*** Opening of Extracted entries ***
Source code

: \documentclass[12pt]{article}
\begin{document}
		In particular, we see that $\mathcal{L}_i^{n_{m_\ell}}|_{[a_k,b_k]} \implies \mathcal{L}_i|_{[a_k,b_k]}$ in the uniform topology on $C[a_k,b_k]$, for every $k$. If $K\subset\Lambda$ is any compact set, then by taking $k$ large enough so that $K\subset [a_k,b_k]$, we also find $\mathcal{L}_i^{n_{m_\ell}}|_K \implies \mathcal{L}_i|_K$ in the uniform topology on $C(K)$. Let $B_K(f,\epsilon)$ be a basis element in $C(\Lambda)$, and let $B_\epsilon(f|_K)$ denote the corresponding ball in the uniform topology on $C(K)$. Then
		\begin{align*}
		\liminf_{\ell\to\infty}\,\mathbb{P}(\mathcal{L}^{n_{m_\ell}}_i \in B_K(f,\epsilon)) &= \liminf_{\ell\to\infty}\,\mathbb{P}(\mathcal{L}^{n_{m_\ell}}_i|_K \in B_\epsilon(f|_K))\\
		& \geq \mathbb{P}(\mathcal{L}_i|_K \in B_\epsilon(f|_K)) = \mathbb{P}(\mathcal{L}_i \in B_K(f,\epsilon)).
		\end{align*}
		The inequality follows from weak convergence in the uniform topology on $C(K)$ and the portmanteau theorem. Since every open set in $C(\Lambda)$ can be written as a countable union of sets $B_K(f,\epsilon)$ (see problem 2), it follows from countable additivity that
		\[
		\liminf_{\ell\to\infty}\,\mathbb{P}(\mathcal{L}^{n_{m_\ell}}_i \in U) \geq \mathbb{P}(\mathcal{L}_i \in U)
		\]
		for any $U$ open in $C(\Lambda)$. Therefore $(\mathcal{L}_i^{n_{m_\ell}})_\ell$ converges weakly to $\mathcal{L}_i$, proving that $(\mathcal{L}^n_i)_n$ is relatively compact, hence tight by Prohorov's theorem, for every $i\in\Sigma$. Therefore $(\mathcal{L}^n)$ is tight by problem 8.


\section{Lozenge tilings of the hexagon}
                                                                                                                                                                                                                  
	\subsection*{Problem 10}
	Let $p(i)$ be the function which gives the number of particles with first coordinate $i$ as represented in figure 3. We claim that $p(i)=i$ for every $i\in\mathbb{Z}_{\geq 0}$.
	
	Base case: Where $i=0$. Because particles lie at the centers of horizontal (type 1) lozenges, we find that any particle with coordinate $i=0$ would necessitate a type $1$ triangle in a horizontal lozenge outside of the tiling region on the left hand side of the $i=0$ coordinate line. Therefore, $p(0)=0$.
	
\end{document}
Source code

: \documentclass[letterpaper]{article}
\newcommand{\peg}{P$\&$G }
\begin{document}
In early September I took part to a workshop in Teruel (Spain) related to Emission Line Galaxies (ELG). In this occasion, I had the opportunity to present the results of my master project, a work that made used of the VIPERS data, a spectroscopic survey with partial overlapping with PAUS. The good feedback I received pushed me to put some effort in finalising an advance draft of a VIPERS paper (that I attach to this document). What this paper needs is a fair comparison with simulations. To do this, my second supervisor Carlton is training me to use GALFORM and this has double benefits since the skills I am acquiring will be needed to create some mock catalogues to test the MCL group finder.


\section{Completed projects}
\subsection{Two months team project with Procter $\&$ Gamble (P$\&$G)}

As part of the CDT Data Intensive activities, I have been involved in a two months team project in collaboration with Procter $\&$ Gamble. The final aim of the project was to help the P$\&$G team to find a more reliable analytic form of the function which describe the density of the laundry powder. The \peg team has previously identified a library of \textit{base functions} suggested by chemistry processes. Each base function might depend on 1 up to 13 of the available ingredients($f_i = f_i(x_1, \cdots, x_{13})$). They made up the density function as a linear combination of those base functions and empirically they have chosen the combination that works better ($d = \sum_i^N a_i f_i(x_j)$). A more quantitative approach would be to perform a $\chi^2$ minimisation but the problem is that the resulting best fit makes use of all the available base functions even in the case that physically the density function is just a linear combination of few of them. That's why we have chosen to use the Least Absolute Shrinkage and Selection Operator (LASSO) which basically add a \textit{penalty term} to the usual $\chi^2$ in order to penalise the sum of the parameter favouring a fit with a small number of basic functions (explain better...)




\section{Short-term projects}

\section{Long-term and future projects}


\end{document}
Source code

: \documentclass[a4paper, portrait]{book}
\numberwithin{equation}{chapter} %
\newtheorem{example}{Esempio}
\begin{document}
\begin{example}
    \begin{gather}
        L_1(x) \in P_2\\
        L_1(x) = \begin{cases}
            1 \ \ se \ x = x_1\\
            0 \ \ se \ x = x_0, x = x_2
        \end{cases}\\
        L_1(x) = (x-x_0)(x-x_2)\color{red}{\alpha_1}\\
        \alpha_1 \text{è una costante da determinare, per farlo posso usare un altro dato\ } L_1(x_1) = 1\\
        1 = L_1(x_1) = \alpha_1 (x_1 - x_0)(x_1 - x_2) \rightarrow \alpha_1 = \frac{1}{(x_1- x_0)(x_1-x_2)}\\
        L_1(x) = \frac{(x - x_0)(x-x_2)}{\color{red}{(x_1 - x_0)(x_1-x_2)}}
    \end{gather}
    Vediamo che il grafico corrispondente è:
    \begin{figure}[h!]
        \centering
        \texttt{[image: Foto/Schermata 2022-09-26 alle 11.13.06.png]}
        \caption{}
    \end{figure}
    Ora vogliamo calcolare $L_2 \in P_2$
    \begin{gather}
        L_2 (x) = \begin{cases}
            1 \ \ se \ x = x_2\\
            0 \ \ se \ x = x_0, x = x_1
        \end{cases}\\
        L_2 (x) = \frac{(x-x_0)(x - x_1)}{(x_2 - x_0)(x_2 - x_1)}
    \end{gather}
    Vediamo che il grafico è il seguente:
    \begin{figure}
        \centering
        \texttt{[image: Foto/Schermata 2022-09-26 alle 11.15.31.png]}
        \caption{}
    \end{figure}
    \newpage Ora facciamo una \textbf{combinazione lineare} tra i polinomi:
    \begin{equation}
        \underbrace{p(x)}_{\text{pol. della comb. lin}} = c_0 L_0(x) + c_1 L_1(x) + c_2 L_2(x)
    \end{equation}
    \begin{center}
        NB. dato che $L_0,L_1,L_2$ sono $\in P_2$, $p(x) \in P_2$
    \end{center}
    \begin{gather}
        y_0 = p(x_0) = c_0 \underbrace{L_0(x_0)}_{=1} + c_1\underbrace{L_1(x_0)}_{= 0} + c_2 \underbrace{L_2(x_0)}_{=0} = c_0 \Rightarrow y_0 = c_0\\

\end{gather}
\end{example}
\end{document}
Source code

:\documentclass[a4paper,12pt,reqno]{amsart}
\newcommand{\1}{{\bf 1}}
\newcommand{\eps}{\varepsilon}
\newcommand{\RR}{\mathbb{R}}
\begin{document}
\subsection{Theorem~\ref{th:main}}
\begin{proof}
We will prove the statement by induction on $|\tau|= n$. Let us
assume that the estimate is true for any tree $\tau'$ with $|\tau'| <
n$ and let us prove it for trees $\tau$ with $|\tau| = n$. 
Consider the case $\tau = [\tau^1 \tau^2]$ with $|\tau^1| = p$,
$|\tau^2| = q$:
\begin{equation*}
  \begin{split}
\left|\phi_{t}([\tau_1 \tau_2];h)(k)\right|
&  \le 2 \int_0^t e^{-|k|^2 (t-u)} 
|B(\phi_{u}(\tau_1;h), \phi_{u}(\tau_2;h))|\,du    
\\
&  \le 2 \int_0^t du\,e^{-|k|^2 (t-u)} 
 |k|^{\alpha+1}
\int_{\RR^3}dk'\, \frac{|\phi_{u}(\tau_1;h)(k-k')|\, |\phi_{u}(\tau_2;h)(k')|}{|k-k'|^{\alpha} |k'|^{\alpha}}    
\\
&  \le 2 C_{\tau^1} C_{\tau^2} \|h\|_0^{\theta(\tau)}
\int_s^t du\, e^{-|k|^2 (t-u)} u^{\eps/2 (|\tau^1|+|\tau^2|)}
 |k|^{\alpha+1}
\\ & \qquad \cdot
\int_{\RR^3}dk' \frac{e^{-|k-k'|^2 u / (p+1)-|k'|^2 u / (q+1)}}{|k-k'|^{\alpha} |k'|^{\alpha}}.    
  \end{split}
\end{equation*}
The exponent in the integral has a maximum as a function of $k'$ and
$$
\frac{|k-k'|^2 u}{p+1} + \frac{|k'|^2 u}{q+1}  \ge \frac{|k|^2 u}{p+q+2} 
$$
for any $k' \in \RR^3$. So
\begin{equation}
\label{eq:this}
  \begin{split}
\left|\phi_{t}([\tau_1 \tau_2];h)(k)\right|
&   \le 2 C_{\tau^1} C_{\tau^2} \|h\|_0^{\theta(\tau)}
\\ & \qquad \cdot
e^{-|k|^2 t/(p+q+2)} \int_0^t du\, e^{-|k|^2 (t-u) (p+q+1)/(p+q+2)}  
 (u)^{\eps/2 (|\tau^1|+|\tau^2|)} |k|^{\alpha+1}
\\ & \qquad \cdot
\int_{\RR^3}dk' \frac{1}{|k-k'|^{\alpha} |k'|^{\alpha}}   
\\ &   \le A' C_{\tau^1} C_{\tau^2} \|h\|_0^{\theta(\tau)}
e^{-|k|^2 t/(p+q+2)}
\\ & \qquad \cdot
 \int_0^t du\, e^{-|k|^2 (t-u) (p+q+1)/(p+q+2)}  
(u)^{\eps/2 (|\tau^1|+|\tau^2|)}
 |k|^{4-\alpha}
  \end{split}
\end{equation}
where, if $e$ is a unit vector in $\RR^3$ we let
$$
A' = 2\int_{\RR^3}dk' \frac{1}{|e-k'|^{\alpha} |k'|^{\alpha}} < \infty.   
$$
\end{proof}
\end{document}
*** Close of Extracted entries ***
Aim of the exercise: Return, line for line and unchanged, the data from its first line through the line containing "Let $p(i)$ be".

Exercise solution:
Source code

: \documentclass[12pt]{article}
\begin{document}
		In particular, we see that $\mathcal{L}_i^{n_{m_\ell}}|_{[a_k,b_k]} \implies \mathcal{L}_i|_{[a_k,b_k]}$ in the uniform topology on $C[a_k,b_k]$, for every $k$. If $K\subset\Lambda$ is any compact set, then by taking $k$ large enough so that $K\subset [a_k,b_k]$, we also find $\mathcal{L}_i^{n_{m_\ell}}|_K \implies \mathcal{L}_i|_K$ in the uniform topology on $C(K)$. Let $B_K(f,\epsilon)$ be a basis element in $C(\Lambda)$, and let $B_\epsilon(f|_K)$ denote the corresponding ball in the uniform topology on $C(K)$. Then
		\begin{align*}
		\liminf_{\ell\to\infty}\,\mathbb{P}(\mathcal{L}^{n_{m_\ell}}_i \in B_K(f,\epsilon)) &= \liminf_{\ell\to\infty}\,\mathbb{P}(\mathcal{L}^{n_{m_\ell}}_i|_K \in B_\epsilon(f|_K))\\
		& \geq \mathbb{P}(\mathcal{L}_i|_K \in B_\epsilon(f|_K)) = \mathbb{P}(\mathcal{L}_i \in B_K(f,\epsilon)).
		\end{align*}
		The inequality follows from weak convergence in the uniform topology on $C(K)$ and the portmanteau theorem. Since every open set in $C(\Lambda)$ can be written as a countable union of sets $B_K(f,\epsilon)$ (see problem 2), it follows from countable additivity that
		\[
		\liminf_{\ell\to\infty}\,\mathbb{P}(\mathcal{L}^{n_{m_\ell}}_i \in U) \geq \mathbb{P}(\mathcal{L}_i \in U)
		\]
		for any $U$ open in $C(\Lambda)$. Therefore $(\mathcal{L}_i^{n_{m_\ell}})_\ell$ converges weakly to $\mathcal{L}_i$, proving that $(\mathcal{L}^n_i)_n$ is relatively compact, hence tight by Prohorov's theorem, for every $i\in\Sigma$. Therefore $(\mathcal{L}^n)$ is tight by problem 8.


\section{Lozenge tilings of the hexagon}
                                                                                                                                                                                                                  
	\subsection*{Problem 10}
	Let $p(i)$ be the function which gives the number of particles with first coordinate $i$ as represented in figure 3. We claim that $p(i)=i$ for every $i\in\mathbb{Z}_{\geq 0}$.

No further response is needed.